## DATA SHOWN
⟨

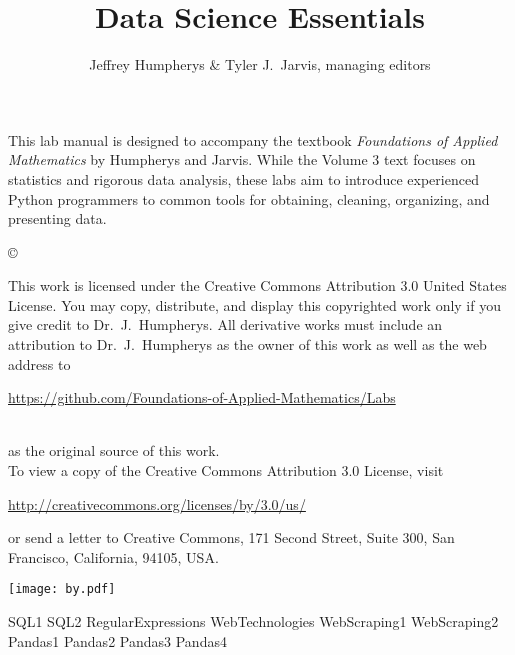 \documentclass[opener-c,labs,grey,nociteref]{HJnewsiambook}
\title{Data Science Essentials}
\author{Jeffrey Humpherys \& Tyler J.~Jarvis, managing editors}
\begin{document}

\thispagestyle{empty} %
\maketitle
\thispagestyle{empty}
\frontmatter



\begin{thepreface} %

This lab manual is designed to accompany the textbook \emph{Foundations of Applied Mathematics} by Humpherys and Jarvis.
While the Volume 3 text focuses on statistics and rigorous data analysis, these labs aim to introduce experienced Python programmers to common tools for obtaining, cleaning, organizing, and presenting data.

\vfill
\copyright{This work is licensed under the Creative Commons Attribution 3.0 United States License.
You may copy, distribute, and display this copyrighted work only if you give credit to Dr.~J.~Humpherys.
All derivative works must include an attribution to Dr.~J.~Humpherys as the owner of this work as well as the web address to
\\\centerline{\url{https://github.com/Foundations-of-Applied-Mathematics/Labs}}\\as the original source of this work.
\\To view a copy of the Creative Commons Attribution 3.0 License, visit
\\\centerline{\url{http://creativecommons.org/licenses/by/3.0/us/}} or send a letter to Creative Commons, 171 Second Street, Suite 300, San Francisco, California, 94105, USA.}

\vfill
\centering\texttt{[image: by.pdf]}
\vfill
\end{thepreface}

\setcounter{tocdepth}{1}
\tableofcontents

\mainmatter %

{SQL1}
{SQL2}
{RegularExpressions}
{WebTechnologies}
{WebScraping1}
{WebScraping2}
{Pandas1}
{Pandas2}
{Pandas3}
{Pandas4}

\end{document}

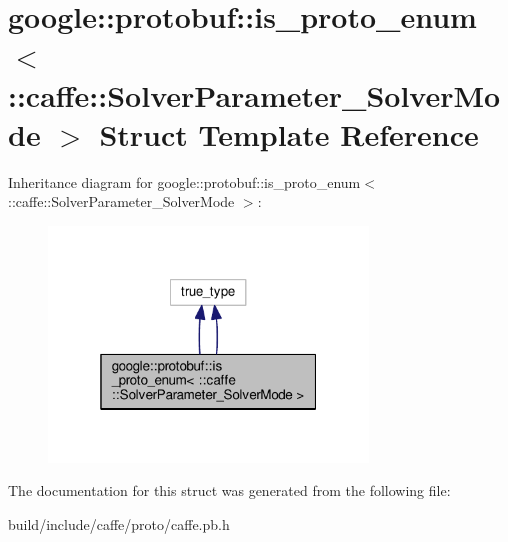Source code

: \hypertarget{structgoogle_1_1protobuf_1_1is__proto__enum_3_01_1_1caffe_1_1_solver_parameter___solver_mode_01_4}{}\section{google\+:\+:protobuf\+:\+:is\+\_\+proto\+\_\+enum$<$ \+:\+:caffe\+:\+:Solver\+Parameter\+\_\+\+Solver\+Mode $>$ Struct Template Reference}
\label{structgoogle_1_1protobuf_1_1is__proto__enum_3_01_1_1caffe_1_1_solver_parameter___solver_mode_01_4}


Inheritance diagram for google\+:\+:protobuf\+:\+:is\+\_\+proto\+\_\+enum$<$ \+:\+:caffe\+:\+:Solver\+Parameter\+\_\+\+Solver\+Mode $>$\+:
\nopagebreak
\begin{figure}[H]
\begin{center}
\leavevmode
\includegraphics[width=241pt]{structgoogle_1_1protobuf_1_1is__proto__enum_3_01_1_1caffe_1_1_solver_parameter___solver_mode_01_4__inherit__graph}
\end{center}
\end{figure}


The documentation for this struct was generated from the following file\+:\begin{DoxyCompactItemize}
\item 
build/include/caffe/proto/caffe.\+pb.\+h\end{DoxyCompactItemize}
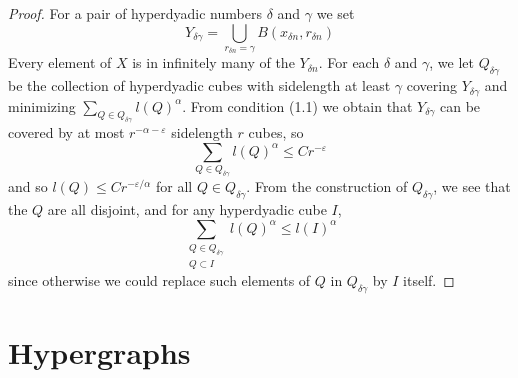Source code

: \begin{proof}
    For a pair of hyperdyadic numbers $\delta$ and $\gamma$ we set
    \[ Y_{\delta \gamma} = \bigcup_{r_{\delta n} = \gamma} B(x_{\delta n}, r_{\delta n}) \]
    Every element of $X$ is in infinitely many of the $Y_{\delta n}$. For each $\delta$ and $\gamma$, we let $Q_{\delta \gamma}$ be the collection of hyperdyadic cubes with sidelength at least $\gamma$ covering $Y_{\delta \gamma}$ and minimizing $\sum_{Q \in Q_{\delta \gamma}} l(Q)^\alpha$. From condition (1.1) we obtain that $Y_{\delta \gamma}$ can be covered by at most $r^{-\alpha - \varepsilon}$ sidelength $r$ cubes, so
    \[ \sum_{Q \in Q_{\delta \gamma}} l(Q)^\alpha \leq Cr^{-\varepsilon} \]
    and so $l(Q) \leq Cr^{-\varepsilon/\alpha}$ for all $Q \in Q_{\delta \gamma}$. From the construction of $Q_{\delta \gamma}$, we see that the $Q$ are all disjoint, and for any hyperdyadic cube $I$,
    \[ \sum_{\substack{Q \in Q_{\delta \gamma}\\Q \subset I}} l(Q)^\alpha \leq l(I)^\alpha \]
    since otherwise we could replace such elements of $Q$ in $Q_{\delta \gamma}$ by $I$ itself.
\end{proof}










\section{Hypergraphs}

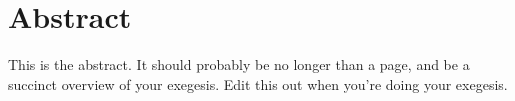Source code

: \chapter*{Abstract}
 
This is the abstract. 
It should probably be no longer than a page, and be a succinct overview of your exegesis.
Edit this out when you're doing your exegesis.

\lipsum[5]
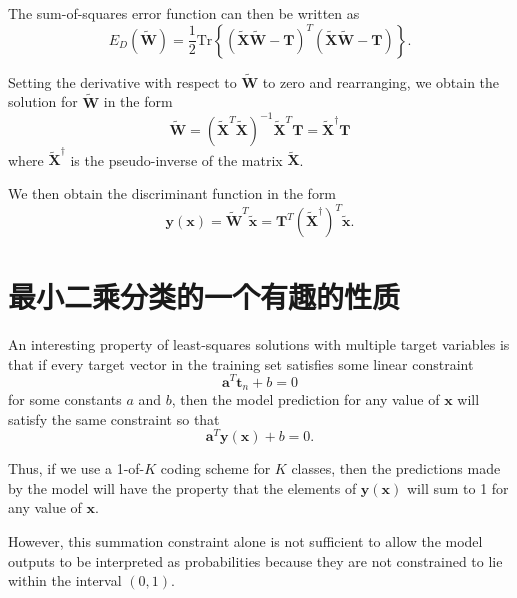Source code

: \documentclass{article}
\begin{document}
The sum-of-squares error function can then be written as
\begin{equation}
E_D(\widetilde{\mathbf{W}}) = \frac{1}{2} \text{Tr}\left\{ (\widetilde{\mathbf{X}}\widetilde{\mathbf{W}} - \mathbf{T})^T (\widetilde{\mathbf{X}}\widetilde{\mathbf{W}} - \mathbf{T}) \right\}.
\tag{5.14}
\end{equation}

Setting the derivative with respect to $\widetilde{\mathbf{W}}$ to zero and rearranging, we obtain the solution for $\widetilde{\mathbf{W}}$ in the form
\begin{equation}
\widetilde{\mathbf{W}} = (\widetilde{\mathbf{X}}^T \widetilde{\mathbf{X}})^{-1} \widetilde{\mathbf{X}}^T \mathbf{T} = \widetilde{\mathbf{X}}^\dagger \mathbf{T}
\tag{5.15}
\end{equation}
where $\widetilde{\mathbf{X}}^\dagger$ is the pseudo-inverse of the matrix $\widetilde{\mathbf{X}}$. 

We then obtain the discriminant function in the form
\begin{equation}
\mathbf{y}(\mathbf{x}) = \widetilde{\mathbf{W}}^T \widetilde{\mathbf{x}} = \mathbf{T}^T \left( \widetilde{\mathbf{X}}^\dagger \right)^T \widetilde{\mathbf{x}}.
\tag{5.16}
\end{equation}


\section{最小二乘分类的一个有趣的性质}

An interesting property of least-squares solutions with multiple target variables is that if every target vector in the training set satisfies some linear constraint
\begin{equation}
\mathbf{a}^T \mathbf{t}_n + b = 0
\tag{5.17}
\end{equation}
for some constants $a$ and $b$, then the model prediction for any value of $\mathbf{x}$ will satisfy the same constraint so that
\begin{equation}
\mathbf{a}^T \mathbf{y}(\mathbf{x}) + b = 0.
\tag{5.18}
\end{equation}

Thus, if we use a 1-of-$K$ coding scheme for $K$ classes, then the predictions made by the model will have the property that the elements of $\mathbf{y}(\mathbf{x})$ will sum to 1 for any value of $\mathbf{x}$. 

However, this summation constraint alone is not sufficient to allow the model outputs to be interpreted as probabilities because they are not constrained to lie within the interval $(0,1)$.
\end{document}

⟩

## EXERCISE DETAILS
With the pictures set aside, copy each line above as written.

## THE COMPLETED TASK
 \documentclass[opener-c,labs,grey,nociteref]{HJnewsiambook}
\title{Data Science Essentials}
\author{Jeffrey Humpherys \& Tyler J.~Jarvis, managing editors}
\begin{document}

\thispagestyle{empty} %
\maketitle
\thispagestyle{empty}
\frontmatter



\begin{thepreface} %

This lab manual is designed to accompany the textbook \emph{Foundations of Applied Mathematics} by Humpherys and Jarvis.
While the Volume 3 text focuses on statistics and rigorous data analysis, these labs aim to introduce experienced Python programmers to common tools for obtaining, cleaning, organizing, and presenting data.

\vfill
\copyright{This work is licensed under the Creative Commons Attribution 3.0 United States License.
You may copy, distribute, and display this copyrighted work only if you give credit to Dr.~J.~Humpherys.
All derivative works must include an attribution to Dr.~J.~Humpherys as the owner of this work as well as the web address to
\\\centerline{\url{https://github.com/Foundations-of-Applied-Mathematics/Labs}}\\as the original source of this work.
\\To view a copy of the Creative Commons Attribution 3.0 License, visit
\\\centerline{\url{http://creativecommons.org/licenses/by/3.0/us/}} or send a letter to Creative Commons, 171 Second Street, Suite 300, San Francisco, California, 94105, USA.}

\vfill
\centering\texttt{[image: by.pdf]}
\vfill
\end{thepreface}

\setcounter{tocdepth}{1}
\tableofcontents

\mainmatter %

{SQL1}
{SQL2}
{RegularExpressions}
{WebTechnologies}
{WebScraping1}
{WebScraping2}
{Pandas1}
{Pandas2}
{Pandas3}
{Pandas4}

\end{document}

Source code

: \hypertarget{structgoogle_1_1protobuf_1_1is__proto__enum_3_01_1_1caffe_1_1_solver_parameter___solver_mode_01_4}{}\section{google\+:\+:protobuf\+:\+:is\+\_\+proto\+\_\+enum$<$ \+:\+:caffe\+:\+:Solver\+Parameter\+\_\+\+Solver\+Mode $>$ Struct Template Reference}
\label{structgoogle_1_1protobuf_1_1is__proto__enum_3_01_1_1caffe_1_1_solver_parameter___solver_mode_01_4}


Inheritance diagram for google\+:\+:protobuf\+:\+:is\+\_\+proto\+\_\+enum$<$ \+:\+:caffe\+:\+:Solver\+Parameter\+\_\+\+Solver\+Mode $>$\+:
\nopagebreak
\begin{figure}[H]
\begin{center}
\leavevmode
\includegraphics[width=241pt]{structgoogle_1_1protobuf_1_1is__proto__enum_3_01_1_1caffe_1_1_solver_parameter___solver_mode_01_4__inherit__graph}
\end{center}
\end{figure}


The documentation for this struct was generated from the following file\+:\begin{DoxyCompactItemize}
\item 
build/include/caffe/proto/caffe.\+pb.\+h\end{DoxyCompactItemize}
Source code

: \begin{proof}
    For a pair of hyperdyadic numbers $\delta$ and $\gamma$ we set
    \[ Y_{\delta \gamma} = \bigcup_{r_{\delta n} = \gamma} B(x_{\delta n}, r_{\delta n}) \]
    Every element of $X$ is in infinitely many of the $Y_{\delta n}$. For each $\delta$ and $\gamma$, we let $Q_{\delta \gamma}$ be the collection of hyperdyadic cubes with sidelength at least $\gamma$ covering $Y_{\delta \gamma}$ and minimizing $\sum_{Q \in Q_{\delta \gamma}} l(Q)^\alpha$. From condition (1.1) we obtain that $Y_{\delta \gamma}$ can be covered by at most $r^{-\alpha - \varepsilon}$ sidelength $r$ cubes, so
    \[ \sum_{Q \in Q_{\delta \gamma}} l(Q)^\alpha \leq Cr^{-\varepsilon} \]
    and so $l(Q) \leq Cr^{-\varepsilon/\alpha}$ for all $Q \in Q_{\delta \gamma}$. From the construction of $Q_{\delta \gamma}$, we see that the $Q$ are all disjoint, and for any hyperdyadic cube $I$,
    \[ \sum_{\substack{Q \in Q_{\delta \gamma}\\Q \subset I}} l(Q)^\alpha \leq l(I)^\alpha \]
    since otherwise we could replace such elements of $Q$ in $Q_{\delta \gamma}$ by $I$ itself.
\end{proof}










\section{Hypergraphs}

Source code

: \chapter*{Abstract}
 
This is the abstract. 
It should probably be no longer than a page, and be a succinct overview of your exegesis.
Edit this out when you're doing your exegesis.

\lipsum[5]
Source code

: \documentclass{article}
\begin{document}
The sum-of-squares error function can then be written as
\begin{equation}
E_D(\widetilde{\mathbf{W}}) = \frac{1}{2} \text{Tr}\left\{ (\widetilde{\mathbf{X}}\widetilde{\mathbf{W}} - \mathbf{T})^T (\widetilde{\mathbf{X}}\widetilde{\mathbf{W}} - \mathbf{T}) \right\}.
\tag{5.14}
\end{equation}

Setting the derivative with respect to $\widetilde{\mathbf{W}}$ to zero and rearranging, we obtain the solution for $\widetilde{\mathbf{W}}$ in the form
\begin{equation}
\widetilde{\mathbf{W}} = (\widetilde{\mathbf{X}}^T \widetilde{\mathbf{X}})^{-1} \widetilde{\mathbf{X}}^T \mathbf{T} = \widetilde{\mathbf{X}}^\dagger \mathbf{T}
\tag{5.15}
\end{equation}
where $\widetilde{\mathbf{X}}^\dagger$ is the pseudo-inverse of the matrix $\widetilde{\mathbf{X}}$. 

We then obtain the discriminant function in the form
\begin{equation}
\mathbf{y}(\mathbf{x}) = \widetilde{\mathbf{W}}^T \widetilde{\mathbf{x}} = \mathbf{T}^T \left( \widetilde{\mathbf{X}}^\dagger \right)^T \widetilde{\mathbf{x}}.
\tag{5.16}
\end{equation}


\section{最小二乘分类的一个有趣的性质}

An interesting property of least-squares solutions with multiple target variables is that if every target vector in the training set satisfies some linear constraint
\begin{equation}
\mathbf{a}^T \mathbf{t}_n + b = 0
\tag{5.17}
\end{equation}
for some constants $a$ and $b$, then the model prediction for any value of $\mathbf{x}$ will satisfy the same constraint so that
\begin{equation}
\mathbf{a}^T \mathbf{y}(\mathbf{x}) + b = 0.
\tag{5.18}
\end{equation}

Thus, if we use a 1-of-$K$ coding scheme for $K$ classes, then the predictions made by the model will have the property that the elements of $\mathbf{y}(\mathbf{x})$ will sum to 1 for any value of $\mathbf{x}$. 

However, this summation constraint alone is not sufficient to allow the model outputs to be interpreted as probabilities because they are not constrained to lie within the interval $(0,1)$.
\end{document}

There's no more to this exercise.